What you should do
Determine the number of lines in the data that include the word "loss", and write only that number.

Stored data:
- - -

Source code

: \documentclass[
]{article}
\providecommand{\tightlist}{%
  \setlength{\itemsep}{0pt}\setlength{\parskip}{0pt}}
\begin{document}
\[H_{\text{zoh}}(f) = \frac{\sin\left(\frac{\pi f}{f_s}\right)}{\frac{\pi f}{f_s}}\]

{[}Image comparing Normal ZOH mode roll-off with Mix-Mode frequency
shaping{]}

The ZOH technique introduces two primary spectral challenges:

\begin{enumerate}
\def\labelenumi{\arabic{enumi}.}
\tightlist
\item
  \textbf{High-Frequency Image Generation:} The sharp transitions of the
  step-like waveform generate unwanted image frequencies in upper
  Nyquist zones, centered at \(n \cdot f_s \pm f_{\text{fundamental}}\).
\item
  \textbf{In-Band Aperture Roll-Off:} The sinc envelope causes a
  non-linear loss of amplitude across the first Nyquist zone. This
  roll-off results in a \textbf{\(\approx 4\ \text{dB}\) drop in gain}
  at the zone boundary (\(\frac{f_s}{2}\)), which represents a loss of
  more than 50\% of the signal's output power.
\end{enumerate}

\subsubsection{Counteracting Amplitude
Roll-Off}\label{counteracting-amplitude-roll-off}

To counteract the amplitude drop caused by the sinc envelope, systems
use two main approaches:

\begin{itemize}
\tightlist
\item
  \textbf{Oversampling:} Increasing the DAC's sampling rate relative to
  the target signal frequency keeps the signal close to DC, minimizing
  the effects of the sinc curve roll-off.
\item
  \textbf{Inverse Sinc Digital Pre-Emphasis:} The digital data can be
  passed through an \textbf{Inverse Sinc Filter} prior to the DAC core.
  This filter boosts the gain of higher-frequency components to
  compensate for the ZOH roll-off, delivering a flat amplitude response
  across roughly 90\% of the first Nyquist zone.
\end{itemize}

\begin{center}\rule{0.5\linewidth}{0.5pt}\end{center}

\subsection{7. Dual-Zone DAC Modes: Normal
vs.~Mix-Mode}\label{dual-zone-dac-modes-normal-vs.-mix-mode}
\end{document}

- - -

Your solution
2